На лицах детей выразилась страшная тоска.

– А я бы вам за то мог вещицу одну показать, пушечку медную, из которой можно стрелять настоящим порохом.

Лица деток мгновенно прояснились.

– Покажите пушечку, – весь просиявший, проговорил Костя.

Красоткин запустил руку в свою сумку и, вынув из нее маленькую бронзовую пушечку, поставил ее на стол.

– То-то покажите! Смотри, на колесках, – прокатил он игрушку по столу, – и стрелять можно. Дробью зарядить и стрелять.

– И убьет?

– Всех убьет, только стоит навести, – и Красоткин растолковал, куда положить порох, куда вкатить дробинку, показал на дырочку в виде затравки и рассказал, что бывает откат. Дети слушали со страшным любопытством. Особенно поразило их воображение, что бывает откат.

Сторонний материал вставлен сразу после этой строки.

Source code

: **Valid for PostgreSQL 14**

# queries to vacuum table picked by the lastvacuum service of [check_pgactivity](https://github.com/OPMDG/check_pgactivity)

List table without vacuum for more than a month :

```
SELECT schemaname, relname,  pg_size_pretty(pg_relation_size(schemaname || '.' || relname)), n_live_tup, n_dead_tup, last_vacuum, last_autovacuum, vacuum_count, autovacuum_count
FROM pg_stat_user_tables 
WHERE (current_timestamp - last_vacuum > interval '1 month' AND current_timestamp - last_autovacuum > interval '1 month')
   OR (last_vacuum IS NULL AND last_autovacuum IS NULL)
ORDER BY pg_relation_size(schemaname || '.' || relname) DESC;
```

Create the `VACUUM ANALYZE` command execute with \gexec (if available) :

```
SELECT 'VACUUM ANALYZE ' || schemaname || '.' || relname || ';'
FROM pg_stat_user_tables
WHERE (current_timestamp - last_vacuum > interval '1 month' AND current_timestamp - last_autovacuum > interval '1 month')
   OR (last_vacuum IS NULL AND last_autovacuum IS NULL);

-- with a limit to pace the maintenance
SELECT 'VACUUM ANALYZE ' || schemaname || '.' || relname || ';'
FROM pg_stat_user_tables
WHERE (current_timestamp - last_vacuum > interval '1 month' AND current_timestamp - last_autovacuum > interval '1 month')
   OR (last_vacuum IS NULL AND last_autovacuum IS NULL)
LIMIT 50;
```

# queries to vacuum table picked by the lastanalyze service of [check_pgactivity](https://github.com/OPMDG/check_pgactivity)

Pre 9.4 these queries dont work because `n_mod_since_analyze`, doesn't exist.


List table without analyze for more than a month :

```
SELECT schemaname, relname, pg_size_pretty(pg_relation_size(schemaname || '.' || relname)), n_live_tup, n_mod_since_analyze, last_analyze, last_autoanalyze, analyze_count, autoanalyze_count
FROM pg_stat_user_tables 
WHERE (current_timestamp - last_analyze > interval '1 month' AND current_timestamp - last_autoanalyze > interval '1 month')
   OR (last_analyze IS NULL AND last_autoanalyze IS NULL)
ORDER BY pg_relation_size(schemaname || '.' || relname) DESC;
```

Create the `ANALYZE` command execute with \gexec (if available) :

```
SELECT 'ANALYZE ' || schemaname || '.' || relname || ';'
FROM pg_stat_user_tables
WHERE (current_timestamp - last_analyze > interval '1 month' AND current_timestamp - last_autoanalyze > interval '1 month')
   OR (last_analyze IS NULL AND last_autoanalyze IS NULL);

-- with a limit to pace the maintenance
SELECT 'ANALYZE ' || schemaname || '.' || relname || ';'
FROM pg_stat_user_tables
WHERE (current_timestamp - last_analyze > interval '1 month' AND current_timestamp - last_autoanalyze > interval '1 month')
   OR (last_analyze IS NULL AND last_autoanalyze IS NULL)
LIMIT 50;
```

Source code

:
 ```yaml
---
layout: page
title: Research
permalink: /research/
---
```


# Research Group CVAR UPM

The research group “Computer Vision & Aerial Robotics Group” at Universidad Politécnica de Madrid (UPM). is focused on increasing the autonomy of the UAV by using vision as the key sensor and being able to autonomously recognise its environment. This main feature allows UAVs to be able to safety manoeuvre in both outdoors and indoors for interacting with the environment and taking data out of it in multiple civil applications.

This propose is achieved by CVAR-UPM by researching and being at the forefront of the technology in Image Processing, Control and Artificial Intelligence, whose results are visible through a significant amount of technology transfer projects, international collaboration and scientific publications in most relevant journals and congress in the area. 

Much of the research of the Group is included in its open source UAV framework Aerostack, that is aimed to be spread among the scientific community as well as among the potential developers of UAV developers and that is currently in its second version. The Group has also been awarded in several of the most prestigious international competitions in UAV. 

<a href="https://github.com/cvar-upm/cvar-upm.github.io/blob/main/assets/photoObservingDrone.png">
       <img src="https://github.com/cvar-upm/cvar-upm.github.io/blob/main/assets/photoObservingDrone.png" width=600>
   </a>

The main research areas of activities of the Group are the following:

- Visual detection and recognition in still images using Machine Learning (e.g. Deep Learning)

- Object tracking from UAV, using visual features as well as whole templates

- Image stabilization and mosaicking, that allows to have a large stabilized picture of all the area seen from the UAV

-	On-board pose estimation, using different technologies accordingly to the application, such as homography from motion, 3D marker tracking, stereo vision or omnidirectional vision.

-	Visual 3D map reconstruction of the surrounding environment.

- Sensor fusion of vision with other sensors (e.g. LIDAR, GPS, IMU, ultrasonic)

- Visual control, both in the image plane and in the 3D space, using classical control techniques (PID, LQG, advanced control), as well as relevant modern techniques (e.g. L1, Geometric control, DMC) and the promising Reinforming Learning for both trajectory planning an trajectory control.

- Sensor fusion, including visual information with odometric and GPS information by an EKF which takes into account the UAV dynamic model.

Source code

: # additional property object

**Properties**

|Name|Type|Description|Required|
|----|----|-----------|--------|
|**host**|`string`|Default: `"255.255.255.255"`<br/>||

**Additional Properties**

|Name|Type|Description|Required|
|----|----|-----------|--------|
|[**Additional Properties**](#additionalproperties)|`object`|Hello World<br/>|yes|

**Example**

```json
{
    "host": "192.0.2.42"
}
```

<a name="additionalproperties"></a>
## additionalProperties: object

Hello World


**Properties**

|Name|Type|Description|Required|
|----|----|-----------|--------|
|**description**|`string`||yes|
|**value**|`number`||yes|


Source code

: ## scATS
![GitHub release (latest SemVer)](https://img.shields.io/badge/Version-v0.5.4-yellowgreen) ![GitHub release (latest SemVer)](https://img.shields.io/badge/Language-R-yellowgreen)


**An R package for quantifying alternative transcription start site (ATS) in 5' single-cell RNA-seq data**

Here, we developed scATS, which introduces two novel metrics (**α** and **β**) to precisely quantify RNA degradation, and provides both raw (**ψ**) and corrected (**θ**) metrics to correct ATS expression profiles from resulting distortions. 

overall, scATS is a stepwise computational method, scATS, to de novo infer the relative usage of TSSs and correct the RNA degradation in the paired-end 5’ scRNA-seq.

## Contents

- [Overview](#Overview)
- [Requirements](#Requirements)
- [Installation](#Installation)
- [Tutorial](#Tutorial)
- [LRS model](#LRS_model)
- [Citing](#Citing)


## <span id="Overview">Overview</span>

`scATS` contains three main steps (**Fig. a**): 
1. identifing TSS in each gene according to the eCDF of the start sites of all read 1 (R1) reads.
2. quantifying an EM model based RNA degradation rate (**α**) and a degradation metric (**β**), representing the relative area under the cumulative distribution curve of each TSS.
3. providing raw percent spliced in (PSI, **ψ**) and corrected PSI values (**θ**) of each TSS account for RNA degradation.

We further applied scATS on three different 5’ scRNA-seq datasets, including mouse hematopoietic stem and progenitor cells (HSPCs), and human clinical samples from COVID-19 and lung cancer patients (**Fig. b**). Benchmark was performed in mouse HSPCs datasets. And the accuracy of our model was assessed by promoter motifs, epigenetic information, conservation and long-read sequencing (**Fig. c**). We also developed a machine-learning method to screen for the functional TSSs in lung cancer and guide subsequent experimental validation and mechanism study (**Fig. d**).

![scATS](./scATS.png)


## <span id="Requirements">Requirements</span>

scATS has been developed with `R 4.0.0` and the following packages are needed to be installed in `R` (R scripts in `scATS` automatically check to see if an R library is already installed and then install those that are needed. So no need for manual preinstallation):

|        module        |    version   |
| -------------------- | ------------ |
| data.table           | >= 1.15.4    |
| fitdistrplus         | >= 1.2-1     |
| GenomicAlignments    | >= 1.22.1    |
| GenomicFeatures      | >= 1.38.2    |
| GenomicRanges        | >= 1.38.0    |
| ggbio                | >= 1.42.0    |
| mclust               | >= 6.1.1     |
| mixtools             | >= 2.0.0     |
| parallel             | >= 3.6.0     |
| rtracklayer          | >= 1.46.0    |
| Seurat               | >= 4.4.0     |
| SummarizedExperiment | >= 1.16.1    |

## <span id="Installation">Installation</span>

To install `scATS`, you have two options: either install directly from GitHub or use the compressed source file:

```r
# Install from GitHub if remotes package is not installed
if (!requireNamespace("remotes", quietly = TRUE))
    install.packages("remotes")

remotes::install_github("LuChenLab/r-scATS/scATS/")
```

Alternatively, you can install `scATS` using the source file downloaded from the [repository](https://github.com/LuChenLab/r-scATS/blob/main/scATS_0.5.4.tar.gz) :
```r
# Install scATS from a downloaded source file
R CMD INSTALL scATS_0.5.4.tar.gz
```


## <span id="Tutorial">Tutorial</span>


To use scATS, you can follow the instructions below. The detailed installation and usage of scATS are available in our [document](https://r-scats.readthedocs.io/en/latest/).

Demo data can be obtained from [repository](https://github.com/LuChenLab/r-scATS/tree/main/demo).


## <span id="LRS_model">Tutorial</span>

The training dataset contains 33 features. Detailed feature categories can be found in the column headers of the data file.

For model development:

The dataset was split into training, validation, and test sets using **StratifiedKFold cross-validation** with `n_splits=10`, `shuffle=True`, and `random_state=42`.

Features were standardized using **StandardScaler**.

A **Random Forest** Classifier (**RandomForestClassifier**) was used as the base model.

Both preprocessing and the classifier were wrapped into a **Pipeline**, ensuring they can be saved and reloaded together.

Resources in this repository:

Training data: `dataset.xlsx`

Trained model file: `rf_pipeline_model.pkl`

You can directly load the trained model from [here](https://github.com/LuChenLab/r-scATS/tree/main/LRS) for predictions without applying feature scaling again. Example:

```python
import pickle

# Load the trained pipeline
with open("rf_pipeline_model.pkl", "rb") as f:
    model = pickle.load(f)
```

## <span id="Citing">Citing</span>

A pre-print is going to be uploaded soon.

– А у вас есть порох? – осведомилась Настя.

– Есть.

– Покажите и порох, – протянула она с просящею улыбкой.

Красоткин опять слазил в сумку и вынул из нее маленький пузырек, в котором действительно было насыпано несколько настоящего пороха, а в свернутой бумажке оказалось несколько крупинок дроби. Он даже откупорил пузырек и высыпал немножко пороху на ладонь.

– Вот, только не было бы где огня, а то так и взорвет и нас всех перебьет, – предупредил для эффекта Красоткин.

Дети рассматривали порох с благоговейным страхом, еще усилившим наслаждение. Но Косте больше понравилась дробь.

– А дробь не горит? – осведомился он.

– Дробь не горит.

– Подарите мне немножко дроби, – проговорил он умоляющим голоском.

– Дроби немножко подарю, вот, бери, только маме своей до меня не показывай, пока я не приду обратно, а то подумает, что это порох, и так и умрет от страха, а вас выпорет.

– Мама нас никогда не сечет розгой, – тотчас же заметила Настя.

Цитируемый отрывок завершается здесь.